Nutrition users’ guides: RCTs part 1 – structured guide for assessing risk of bias in randomised controlled trials that address therapy or prevention questions

Author:

Agarwal Arnav,Bala Malgorzata M,Zeraatkar Dena,Valli ClaudiaORCID,Alonso-Coello Pablo,Ghosh Nirjhar R,Han Mi Ah,Guyatt Gordon H,Klatt Kevin C,Ball Geoff D C,Johnston Bradley CORCID

Abstract

The purpose of this article, part 1 of 2 on randomised controlled trials (RCTs), is to provide readers (eg, clinicians, patients, health service and policy decision-makers) of the nutrition literature structured guidance on interpreting RCTs.
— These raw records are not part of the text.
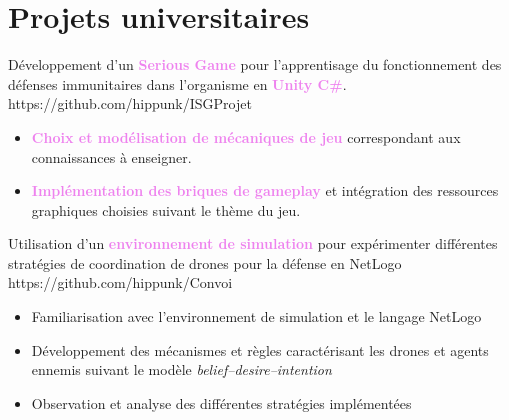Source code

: \documentclass[11pt,a4paper]{moderncv}
\begin{document}

\section{Projets universitaires}

{Développement d'un \textcolor{violet}{\textbf{Serious Game}} pour l'apprentisage du fonctionnement des défenses immunitaires dans l'organisme en \textcolor{violet}{\textbf{Unity C\#}}.} { https://github.com/hippunk/ISGProjet}{}{}{
\begin{itemize}
\item \textcolor{violet}{\textbf{Choix et modélisation de mécaniques de jeu}} correspondant aux connaissances à enseigner.
\item \textcolor{violet}{\textbf{Implémentation des briques de gameplay}} et intégration des ressources graphiques choisies suivant le thème du jeu.
\end{itemize}
}
{Utilisation d'un \textcolor{violet}{\textbf{environnement de simulation}} pour expérimenter différentes stratégies de coordination de drones pour la défense en NetLogo }{ https://github.com/hippunk/Convoi}{}{}{
\begin{itemize}
\item Familiarisation avec l'environnement de simulation et le langage NetLogo
\item Développement des mécanismes et règles caractérisant les drones et agents ennemis suivant le modèle \textit{belief–desire–intention}
\item Observation et analyse des différentes stratégies implémentées
\end{itemize}}

\end{document}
Evaluation of a given RCT involves several considerations, including the potential for risk of bias, the assessment of estimates of effect and their corresponding precision, and the applicability of the evidence to one’s patient. Risk of bias refers to flaws in the design or conduct of a study that may lead to a deviation from measuring the underlying true effect of an intervention. Bias is assessed on a continuum from very low to very high (ie, definitely low to definitely high) risk of yielding estimates that do not represent true treatment-related effects and when appraising a study, judgement involves some degree of subjectivity. Specifically, when evaluating the risk of bias, one must first consider whether patient baseline characteristics (eg, age, smoking) are balanced between groups at randomisation, referred to as prognostic balance, and whether this balance is maintained throughout the study. While randomisation in sufficiently large trials may ensure prognostic balance between study arms at baseline; concealment of randomisation and blinding of participants, healthcare providers, data collectors, outcome adjudicators and data analysts to treatment allocation are needed to maintain prognostic balance between study arms after a trial begins. The status of each participant with respect to outcomes of interest must be known at the conclusion of a trial; when this is not the case, missing (lost) participant outcome data increases the likelihood that prognostic balance was not maintained at study completion. In addition, analysis of participants in the groups to which they were initially randomised (ie, intention-to-treat analysis) offers a reliable method to maintain prognostic balance. Finally, trials terminated early risk overestimating the treatment effect, especially when sample size is limited or stopping boundaries are not defined a priori.